Auflagen für Public Viewing:Warum die Fußball-EM am Nockherberg schon wieder vorbei ist

Paulaner am Nockherberg in München, 2016

Im Biergarten am Nockherberg (das Bild stammt aus der Zeit vor der Pandemie) gibt es etwa 1350 Plätze - also müsste beim Public Viewing auf Corona getestet und kontrolliert werden, selbst wenn viel weniger Gäste kommen. Der Aufwand? Enorm.

(Foto: Stephan Rumpf)

Kurz vorm EM-Start hat die Stadt strenge Auflagen fürs Public Viewing erlassen. Für den Biergarten-Betreiber Christian Schottenhamel macht das die Sache unrentabel. Er hat jetzt beschlossen: Die teure Leinwand bleibt schwarz.

Von David Wünschel

Im Paulaner-Biergarten am Nockherberg war alles für die EM vorbereitet: das Hygiene-Konzept ausgearbeitet, die Tische auseinandergestellt, die Leinwand aufgebaut. Um die Spiele zeigen zu können, habe er fast 35 000 Euro investiert, sagt Wirt Christian Schottenhamel. Und dann, einen Tag vor dem Eröffnungsspiel, hieß es aus dem Rathaus: Wenn es bei einer Fußballübertragung mehr als 1000 Plätze gibt, müssen alle Gäste entweder vollständig geimpft, genesen oder negativ getestet sein. Beim Eröffnungsspiel am Freitagabend zwischen Italien und der Türkei hätten die Leute sich am Eingang wahnsinnig geärgert, sagt Schottenhamel. Viele hätten sich umgedreht und seien wieder gegangen. Deshalb hat Schottenhamel jetzt beschlossen: Die teure Leinwand bleibt während der EM schwarz.

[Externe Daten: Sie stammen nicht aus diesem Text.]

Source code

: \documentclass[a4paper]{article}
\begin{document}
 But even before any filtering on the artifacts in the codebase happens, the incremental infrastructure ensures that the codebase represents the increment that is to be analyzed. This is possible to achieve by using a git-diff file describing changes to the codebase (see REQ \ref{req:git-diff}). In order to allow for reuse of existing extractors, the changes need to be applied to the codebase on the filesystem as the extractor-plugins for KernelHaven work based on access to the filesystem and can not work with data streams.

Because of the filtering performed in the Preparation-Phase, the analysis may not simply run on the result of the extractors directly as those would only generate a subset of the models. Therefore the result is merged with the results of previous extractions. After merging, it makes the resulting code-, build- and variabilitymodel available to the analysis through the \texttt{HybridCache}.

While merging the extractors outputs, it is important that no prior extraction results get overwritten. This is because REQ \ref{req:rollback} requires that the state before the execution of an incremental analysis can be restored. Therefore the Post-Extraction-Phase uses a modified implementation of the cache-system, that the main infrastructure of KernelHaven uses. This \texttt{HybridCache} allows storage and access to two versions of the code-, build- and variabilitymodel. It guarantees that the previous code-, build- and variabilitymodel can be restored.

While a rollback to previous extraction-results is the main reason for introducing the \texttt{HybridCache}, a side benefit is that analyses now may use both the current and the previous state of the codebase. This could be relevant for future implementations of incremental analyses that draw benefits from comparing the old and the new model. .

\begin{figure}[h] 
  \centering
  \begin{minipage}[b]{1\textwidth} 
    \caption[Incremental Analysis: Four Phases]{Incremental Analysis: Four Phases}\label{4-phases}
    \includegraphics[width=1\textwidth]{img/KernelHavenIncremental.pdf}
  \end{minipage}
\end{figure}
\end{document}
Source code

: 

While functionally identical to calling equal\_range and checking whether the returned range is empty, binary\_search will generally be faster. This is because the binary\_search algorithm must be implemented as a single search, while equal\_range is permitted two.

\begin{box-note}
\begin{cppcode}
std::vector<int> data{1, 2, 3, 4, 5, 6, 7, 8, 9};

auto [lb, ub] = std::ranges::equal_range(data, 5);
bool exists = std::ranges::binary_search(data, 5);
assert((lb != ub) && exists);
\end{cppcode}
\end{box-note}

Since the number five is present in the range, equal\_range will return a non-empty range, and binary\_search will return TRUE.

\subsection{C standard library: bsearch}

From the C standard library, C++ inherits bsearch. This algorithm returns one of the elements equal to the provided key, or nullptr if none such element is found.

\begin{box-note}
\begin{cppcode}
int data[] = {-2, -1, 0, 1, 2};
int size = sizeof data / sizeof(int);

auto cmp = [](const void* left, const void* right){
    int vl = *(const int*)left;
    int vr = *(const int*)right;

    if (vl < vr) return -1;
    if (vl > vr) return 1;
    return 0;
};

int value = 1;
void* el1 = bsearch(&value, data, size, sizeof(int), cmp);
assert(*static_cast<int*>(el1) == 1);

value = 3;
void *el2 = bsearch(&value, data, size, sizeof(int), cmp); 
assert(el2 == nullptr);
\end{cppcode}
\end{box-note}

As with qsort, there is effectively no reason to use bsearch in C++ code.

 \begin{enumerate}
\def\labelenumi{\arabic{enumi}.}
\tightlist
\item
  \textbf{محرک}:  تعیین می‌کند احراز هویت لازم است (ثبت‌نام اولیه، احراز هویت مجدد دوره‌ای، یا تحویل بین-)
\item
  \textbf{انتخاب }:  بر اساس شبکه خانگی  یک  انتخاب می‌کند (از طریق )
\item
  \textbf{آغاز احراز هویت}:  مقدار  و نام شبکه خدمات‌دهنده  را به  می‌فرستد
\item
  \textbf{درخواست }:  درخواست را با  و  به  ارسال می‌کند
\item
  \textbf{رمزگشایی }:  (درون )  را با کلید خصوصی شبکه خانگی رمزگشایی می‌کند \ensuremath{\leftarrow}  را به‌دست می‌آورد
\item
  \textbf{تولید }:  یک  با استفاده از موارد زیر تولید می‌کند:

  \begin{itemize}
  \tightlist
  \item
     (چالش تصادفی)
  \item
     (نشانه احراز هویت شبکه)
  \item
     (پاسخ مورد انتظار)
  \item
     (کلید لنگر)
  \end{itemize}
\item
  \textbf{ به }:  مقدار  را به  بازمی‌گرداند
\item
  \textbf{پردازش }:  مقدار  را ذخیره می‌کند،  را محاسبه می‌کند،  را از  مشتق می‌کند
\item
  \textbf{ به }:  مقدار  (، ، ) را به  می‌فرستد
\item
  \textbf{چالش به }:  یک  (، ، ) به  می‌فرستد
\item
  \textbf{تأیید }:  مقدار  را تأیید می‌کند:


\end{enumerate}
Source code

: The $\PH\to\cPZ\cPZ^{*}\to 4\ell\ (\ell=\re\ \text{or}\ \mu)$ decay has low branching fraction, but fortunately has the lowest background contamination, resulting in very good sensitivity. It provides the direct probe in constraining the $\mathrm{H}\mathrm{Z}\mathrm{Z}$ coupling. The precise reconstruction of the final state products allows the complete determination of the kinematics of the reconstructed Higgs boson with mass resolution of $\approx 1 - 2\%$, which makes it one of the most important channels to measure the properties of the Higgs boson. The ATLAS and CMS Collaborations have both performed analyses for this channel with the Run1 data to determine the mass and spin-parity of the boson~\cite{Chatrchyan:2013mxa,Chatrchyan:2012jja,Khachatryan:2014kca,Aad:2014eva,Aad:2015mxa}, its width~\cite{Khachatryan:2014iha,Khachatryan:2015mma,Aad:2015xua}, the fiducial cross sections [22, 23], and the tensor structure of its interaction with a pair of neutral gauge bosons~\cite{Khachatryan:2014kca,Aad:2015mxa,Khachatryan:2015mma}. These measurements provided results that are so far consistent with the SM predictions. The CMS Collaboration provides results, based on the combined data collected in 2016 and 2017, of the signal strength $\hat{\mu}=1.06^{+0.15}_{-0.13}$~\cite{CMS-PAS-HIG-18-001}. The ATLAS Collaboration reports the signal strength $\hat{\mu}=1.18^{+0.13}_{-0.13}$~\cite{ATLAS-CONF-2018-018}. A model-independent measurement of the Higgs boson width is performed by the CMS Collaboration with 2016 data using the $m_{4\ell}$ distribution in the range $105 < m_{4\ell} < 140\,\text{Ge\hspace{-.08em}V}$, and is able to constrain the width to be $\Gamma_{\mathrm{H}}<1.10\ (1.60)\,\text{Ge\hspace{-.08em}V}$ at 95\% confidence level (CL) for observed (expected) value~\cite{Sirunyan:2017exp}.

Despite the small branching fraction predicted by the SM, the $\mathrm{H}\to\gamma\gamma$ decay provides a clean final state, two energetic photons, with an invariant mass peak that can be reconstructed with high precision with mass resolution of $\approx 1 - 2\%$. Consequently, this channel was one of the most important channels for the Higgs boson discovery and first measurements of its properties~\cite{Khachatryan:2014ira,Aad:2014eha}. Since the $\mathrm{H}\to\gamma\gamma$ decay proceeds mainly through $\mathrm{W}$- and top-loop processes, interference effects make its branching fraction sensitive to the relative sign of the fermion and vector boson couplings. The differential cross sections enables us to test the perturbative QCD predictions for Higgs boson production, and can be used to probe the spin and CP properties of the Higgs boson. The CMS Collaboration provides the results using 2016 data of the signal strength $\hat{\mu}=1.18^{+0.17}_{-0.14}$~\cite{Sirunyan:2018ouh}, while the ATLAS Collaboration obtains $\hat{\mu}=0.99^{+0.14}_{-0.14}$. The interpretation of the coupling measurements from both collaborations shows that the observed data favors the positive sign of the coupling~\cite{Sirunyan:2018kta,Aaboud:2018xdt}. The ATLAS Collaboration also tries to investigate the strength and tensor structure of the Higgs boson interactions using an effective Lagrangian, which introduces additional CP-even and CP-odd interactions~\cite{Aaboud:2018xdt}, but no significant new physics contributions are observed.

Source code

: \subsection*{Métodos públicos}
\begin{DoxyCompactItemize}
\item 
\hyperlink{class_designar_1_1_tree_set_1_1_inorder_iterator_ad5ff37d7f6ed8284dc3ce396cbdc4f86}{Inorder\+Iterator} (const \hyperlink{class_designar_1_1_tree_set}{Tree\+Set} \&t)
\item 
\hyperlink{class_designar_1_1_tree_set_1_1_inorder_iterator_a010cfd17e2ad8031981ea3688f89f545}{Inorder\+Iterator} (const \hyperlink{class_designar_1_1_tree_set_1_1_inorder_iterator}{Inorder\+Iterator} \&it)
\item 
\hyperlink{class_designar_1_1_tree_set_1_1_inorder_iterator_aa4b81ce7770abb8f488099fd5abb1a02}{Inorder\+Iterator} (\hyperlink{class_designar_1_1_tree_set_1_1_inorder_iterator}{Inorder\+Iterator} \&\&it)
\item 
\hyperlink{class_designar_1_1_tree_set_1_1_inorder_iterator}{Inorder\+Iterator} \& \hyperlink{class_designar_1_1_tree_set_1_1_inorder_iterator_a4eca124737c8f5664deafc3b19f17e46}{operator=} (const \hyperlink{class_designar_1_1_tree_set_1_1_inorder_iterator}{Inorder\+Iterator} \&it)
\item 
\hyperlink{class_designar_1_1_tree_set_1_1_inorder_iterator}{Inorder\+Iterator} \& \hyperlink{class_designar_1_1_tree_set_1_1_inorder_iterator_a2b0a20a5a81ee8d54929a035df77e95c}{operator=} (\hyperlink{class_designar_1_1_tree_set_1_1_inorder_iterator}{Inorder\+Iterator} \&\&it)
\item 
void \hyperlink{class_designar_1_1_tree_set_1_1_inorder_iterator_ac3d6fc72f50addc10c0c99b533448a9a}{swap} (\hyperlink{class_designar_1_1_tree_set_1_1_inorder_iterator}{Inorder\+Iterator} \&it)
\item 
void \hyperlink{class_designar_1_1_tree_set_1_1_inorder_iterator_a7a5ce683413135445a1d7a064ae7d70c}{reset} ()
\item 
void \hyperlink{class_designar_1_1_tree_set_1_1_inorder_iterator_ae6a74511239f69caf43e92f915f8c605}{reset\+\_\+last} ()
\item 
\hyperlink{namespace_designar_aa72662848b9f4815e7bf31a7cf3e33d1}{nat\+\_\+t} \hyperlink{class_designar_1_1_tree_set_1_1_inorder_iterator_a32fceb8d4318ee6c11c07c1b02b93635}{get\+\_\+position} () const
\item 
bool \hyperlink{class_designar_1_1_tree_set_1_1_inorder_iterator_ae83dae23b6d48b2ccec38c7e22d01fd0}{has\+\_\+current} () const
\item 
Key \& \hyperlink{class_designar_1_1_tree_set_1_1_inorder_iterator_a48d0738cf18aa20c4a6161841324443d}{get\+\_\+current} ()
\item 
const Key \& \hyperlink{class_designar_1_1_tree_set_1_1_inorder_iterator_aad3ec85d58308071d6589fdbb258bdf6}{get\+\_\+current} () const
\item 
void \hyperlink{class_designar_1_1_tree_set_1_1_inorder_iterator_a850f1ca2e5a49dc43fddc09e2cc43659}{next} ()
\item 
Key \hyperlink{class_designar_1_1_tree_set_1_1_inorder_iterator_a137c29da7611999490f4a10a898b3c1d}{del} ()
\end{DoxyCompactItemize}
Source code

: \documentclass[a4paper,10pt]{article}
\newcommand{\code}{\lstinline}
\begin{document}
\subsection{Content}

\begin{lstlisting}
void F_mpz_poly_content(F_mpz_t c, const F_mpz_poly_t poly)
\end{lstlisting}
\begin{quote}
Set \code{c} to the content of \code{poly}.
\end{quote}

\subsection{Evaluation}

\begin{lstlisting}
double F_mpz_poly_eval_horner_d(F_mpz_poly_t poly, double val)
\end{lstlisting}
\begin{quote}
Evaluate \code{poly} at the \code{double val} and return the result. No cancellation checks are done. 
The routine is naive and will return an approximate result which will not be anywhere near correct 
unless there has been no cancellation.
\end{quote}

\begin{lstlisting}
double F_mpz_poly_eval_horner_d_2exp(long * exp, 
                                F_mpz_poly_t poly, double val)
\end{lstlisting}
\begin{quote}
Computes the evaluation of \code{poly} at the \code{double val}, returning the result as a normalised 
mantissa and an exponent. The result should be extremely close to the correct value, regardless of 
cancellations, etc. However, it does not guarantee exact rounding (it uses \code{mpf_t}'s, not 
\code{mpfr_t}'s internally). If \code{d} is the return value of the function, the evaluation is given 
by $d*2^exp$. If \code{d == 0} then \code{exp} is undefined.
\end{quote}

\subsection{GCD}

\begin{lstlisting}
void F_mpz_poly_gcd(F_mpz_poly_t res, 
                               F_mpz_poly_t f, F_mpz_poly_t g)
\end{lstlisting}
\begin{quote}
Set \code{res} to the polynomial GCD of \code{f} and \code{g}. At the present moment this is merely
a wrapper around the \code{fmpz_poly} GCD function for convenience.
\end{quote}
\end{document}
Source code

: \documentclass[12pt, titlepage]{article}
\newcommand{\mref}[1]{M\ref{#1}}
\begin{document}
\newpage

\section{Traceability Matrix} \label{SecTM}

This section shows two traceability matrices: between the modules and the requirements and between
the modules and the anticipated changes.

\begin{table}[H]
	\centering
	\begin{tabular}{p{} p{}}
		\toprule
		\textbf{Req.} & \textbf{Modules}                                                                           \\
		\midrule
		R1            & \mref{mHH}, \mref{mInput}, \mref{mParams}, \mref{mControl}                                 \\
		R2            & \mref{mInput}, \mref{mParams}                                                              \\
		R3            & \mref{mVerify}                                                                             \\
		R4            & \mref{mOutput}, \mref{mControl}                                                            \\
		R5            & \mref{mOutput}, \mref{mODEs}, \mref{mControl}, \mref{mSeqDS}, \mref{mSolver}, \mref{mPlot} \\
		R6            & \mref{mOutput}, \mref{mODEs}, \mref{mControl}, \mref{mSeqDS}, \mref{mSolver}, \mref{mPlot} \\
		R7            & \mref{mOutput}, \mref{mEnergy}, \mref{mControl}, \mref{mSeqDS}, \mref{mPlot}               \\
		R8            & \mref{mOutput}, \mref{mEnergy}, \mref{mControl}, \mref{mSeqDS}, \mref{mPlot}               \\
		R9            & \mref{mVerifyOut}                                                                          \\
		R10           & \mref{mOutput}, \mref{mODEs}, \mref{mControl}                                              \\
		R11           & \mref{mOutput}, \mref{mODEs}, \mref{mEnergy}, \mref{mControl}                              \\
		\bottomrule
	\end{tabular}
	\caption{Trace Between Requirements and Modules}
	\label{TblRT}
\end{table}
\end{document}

Die Testpflicht ist für Wirte wie Schottenhamel nichts Neues. Sie galt bereits vor einigen Wochen, als die Biergärten nach langer Pause wieder öffnen durften. Doch während die Gäste sich normalerweise über den Tag verteilen, kann es bei EM-Spielen vorkommen, dass innerhalb kurzer Zeit hunderte Menschen an die Tische wollen. Nach der kurzfristigen Entscheidung der Stadt hatte Schottenhamel sogar zwei Teststationen aufgebaut. Dennoch sei der große Andrang beim Eröffnungsspiel nicht zu bewältigen gewesen. Im Biergarten saßen dann deutlich weniger Besucher als geplant. "Da ist es für uns wirtschaftlich sinnvoller, keinen Fußball zu zeigen", sagt Schottenhamel.

Denn die von der Stadt verordnete Testpflicht orientiert sich nicht etwa an der Anzahl der Gäste, sondern an der Anzahl der Plätze. Weil diese im Nockherberg bei rund 1350 liegt, gilt die Testpflicht selbst dann, wenn deutlich weniger Besucher kommen. Im Augustiner Schützengarten führt diese Regel nun zu der merkwürdigen Situation, dass die Spiele zwar übertragen werden, statt der geplanten 3000 Gäste aber maximal 999 eingelassen werden. Allein der Hirschgarten will ab Dienstag alle EM-Spiele vor mehr als 1000 Besuchern zeigen - die aber natürlich alle geimpft, genesen oder getestet sein müssen.

Das Kreisverwaltungsreferat begründet die deutschlandweit einzigartige Regelung in einer Pressemitteilung unter anderem damit, dass Siege der Deutschen Nationalmannschaft "regelmäßig auch mit Alkoholkonsum begleitet" würden und deshalb mit einer "Nichteinhaltung der gebotenen Mindestabstände" zu rechnen sei. Grundlage für den Grenzwert von 1000 Plätzen sei die Bewertung des Gesundheitsreferats. Und dass die Entscheidung so kurzfristig getroffen worden sei, liege daran, dass die bayernweiten Corona-Regeln viele Detailfragen offen gelassen hätten.

Nockherberg-Wirt Schottenhamel kann die Entscheidung jedenfalls nicht nachvollziehen. Anders als auf der Leopoldstraße, die nach Spielen oft zur Feiermeile wird, gebe es bei ihm ein Hygienekonzept. Er wünscht sich deshalb, dass EM-Fans auch weiterhin in seinen Biergarten kommen. Die Spiele könne man ja zur Not auch auf einem Tablet schauen.